Washington, Dec 11:
A team of researchers from India and the US has found that the browning of the Taj Mahal’s iconic marble dome and soaring minarets is due to dust and airborne carbon particles.
“Our team was able to show that the pollutants discolouring the Taj Mahal are particulate matter: carbon from burning biomass and refuse, fossil fuels, and dust – possibly from agriculture and road traffic,” said Michael Bergin, professor at the Georgia Institute of Technology in the US.
Attracting millions of visitors each year, the Taj Mahal became a UNESCO World Heritage Site in 1983.
Beginning in the 1970s, observers noted a brownish cast to the white marble that makes up the structures.

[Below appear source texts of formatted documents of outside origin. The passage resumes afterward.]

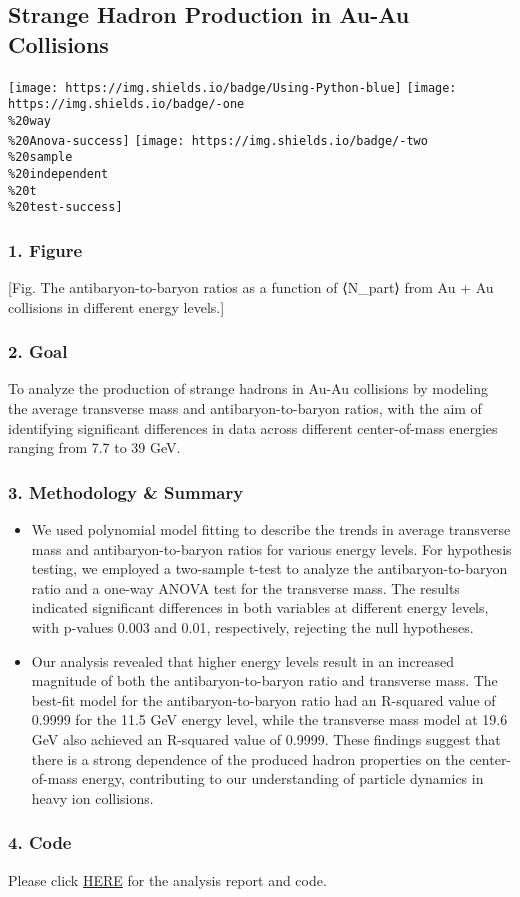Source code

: \documentclass[
]{article}
\author{}
\date{\vspace{-2.5em}}
\providecommand{\tightlist}{%
  \setlength{\itemsep}{0pt}\setlength{\parskip}{0pt}}
\begin{document}
{
\setcounter{tocdepth}{5}
\tableofcontents
}

\subsection{\texorpdfstring{\textbf{Strange Hadron Production in Au-Au
Collisions}}{Strange Hadron Production in Au-Au Collisions}}\label{strange-hadron-production-in-au-au-collisions}

\texttt{[image: https://img.shields.io/badge/Using-Python-blue]}
\texttt{[image: https://img.shields.io/badge/-one\\\%20way\\\%20Anova-success]}
\texttt{[image: https://img.shields.io/badge/-two\\\%20sample\\\%20independent\\\%20t\\\%20test-success]}

\subsubsection{1. Figure}\label{figure}

{[}Fig. The antibaryon-to-baryon ratios as a function of ⟨N\_part⟩ from
Au + Au collisions in different energy levels.{]}

\subsubsection{2. Goal}\label{goal}

To analyze the production of strange hadrons in Au-Au collisions by
modeling the average transverse mass and antibaryon-to-baryon ratios,
with the aim of identifying significant differences in data across
different center-of-mass energies ranging from 7.7 to 39 GeV.

\subsubsection{3. Methodology \& Summary}\label{methodology-summary}

\begin{itemize}
\tightlist
\item
  We used polynomial model fitting to describe the trends in average
  transverse mass and antibaryon-to-baryon ratios for various energy
  levels. For hypothesis testing, we employed a two-sample t-test to
  analyze the antibaryon-to-baryon ratio and a one-way ANOVA test for
  the transverse mass. The results indicated significant differences in
  both variables at different energy levels, with p-values 0.003 and
  0.01, respectively, rejecting the null hypotheses.
\item
  Our analysis revealed that higher energy levels result in an increased
  magnitude of both the antibaryon-to-baryon ratio and transverse mass.
  The best-fit model for the antibaryon-to-baryon ratio had an R-squared
  value of 0.9999 for the 11.5 GeV energy level, while the transverse
  mass model at 19.6 GeV also achieved an R-squared value of 0.9999.
  These findings suggest that there is a strong dependence of the
  produced hadron properties on the center-of-mass energy, contributing
  to our understanding of particle dynamics in heavy ion collisions.
\end{itemize}

\subsubsection{4. Code}\label{code}

Please click \href{files/PHYS_267_Final_Project.pdf}{HERE} for the
analysis report and code.
\end{document}

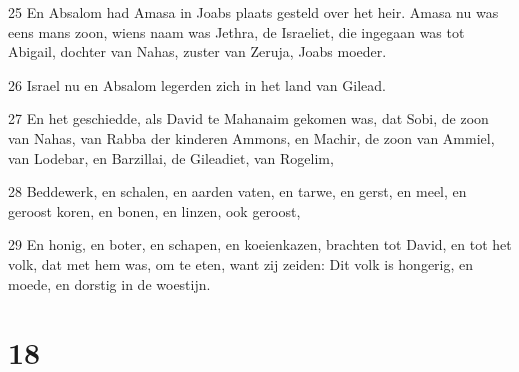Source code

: \par 25 En Absalom had Amasa in Joabs plaats gesteld over het heir. Amasa nu was eens mans zoon, wiens naam was Jethra, de Israeliet, die ingegaan was tot Abigail, dochter van Nahas, zuster van Zeruja, Joabs moeder.
\par 26 Israel nu en Absalom legerden zich in het land van Gilead.
\par 27 En het geschiedde, als David te Mahanaim gekomen was, dat Sobi, de zoon van Nahas, van Rabba der kinderen Ammons, en Machir, de zoon van Ammiel, van Lodebar, en Barzillai, de Gileadiet, van Rogelim,
\par 28 Beddewerk, en schalen, en aarden vaten, en tarwe, en gerst, en meel, en geroost koren, en bonen, en linzen, ook geroost,
\par 29 En honig, en boter, en schapen, en koeienkazen, brachten tot David, en tot het volk, dat met hem was, om te eten, want zij zeiden: Dit volk is hongerig, en moede, en dorstig in de woestijn.

\chapter{18}

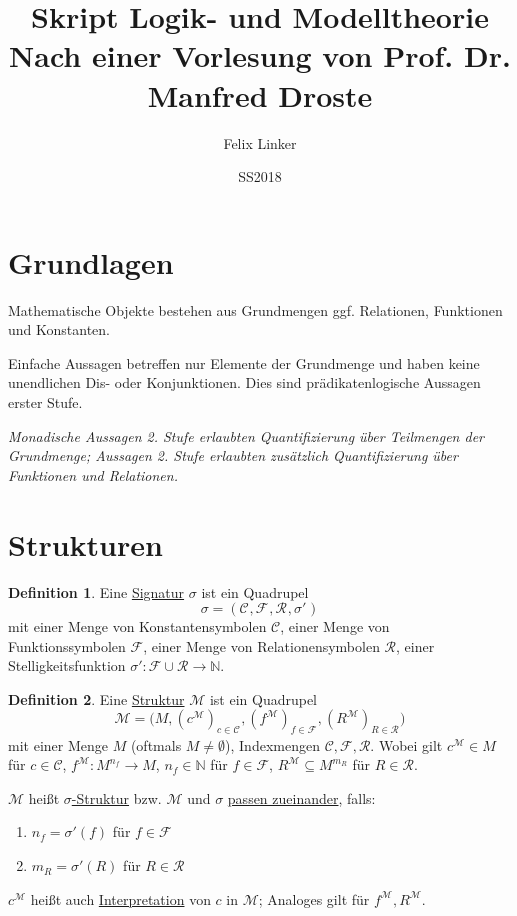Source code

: \documentclass{article}
\title{Skript Logik- und Modelltheorie \\ \large{Nach einer Vorlesung von Prof. Dr. Manfred Droste}}
\author{Felix Linker}
\date{SS2018}
\theoremstyle{definition}
\newtheorem{dfn}{Definition}[section]
\theoremstyle{plain}
\newcommand{\m}[1]{\mathcal{#1}}
\newcommand{\sign}[1]{(\m{C}_{#1}, \m{F}_{#1}, \m{R}_{#1}, \sigma'_{#1})}
\newcommand{\struc}[3]{\big(#1, (c^{#2})_{c \in \m{C}_{#3}}, (f^{#2})_{f \in \m{F}_{#3}}, (R^{#2})_{R \in \m{R}_{#3}}\big)}
\begin{document}
    \maketitle

    \nocite{*}
    
    

    \section*{Grundlagen}

    Mathematische Objekte bestehen aus Grundmengen ggf. Relationen, Funktionen und Konstanten.

    Einfache Aussagen betreffen nur Elemente der Grundmenge und haben keine unendlichen Dis- oder Konjunktionen.
    Dies sind prädikatenlogische Aussagen erster Stufe.

    \textit{Monadische Aussagen 2. Stufe erlaubten Quantifizierung über Teilmengen der Grundmenge; Aussagen 2. Stufe erlaubten zusätzlich Quantifizierung über Funktionen und Relationen.}

    \section{Strukturen}

    \begin{dfn}
        Eine \underline{Signatur} $ \sigma $ ist ein Quadrupel
        \begin{equation*}
            \sigma = \sign{}
        \end{equation*}
        mit einer Menge von Konstantensymbolen $ \m{C} $, einer Menge von Funktionssymbolen $ \m{F} $, einer Menge von Relationensymbolen $ \m{R} $, einer Stelligkeitsfunktion $ \sigma' : \m{F} \cup \m{R} \rightarrow \mathbb{N} $.
    \end{dfn}

    \begin{dfn}
        Eine \underline{Struktur} $ \m{M} $ ist ein Quadrupel
        \begin{equation*}
            \m{M} = \struc{M}{\m{M}}{}
        \end{equation*}
        mit einer Menge $ M $ (oftmals $ M \neq \emptyset $), Indexmengen $ \m{C}, \m{F}, \m{R} $.
        Wobei gilt $ c^\m{M} \in M $ für $ c \in \m{C} $, $ f^\m{M} : M^{n_f} \rightarrow M $, $ n_f \in \mathbb{N} $ für $ f \in \m{F} $, $ R^\m{M} \subseteq M^{m_R} $ für $ R \in \m{R} $.

        $ \m{M} $ heißt \underline{$ \sigma $-Struktur} bzw. $ \m{M} $ und $ \sigma $ \underline{passen zueinander}, falls:
        \begin{enumerate}
            \item $ n_f = \sigma'(f) $ für $ f \in \m{F} $
            \item $ m_R = \sigma'(R) $ für $ R \in \m{R} $
        \end{enumerate}

        $ c^\m{M} $ heißt auch \underline{Interpretation} von $ c $ in $ \m{M} $; Analoges gilt für $ f^\m{M}, R^\m{M} $.
    \end{dfn}
\end{document}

For the study, the researchers used air sampling equipment to measure what was in the air in the Taj Mahal complex from November 2011 through June 2012.
In addition, they also placed small samples of pristine marble onto the Taj Mahal at various locations near the main dome.
After exposure to air pollutants over a two-month period, the researchers found particles of dust, brown organic carbon and black carbon in the filters and on the marble samples.
The carbon particles come from a variety of sources, including fuel combustion, cooking and brick-making, trash and refuse burning and vehicle exhaust.
The dust may come from local agricultural activities and vehicular traffic – or from distant sources.
Now that researchers know what’s discolouring the Taj Mahal, the next step will be to identify the sources of the particles and plan control strategies.
The sources could be local – and the government has already taken steps to reduce vehicle and industrial emissions in the area – or the particles could be coming from longer distances away from the region, the authors pointed out.
“Some of these particles are really bad for human health, so cleaning up the Taj Mahal could have a huge health benefit for people in the entire region,” Bergin concluded.
In addition to Georgia Institute of Technology and University of Wisconsin in the US, researchers from the Indian Institute of Technology at Kanpur (IIT-K) and Archaeological Survey of India (ASI) collaborated on the project.
The study appeared in the journal Environmental Science & Technology. (IANS)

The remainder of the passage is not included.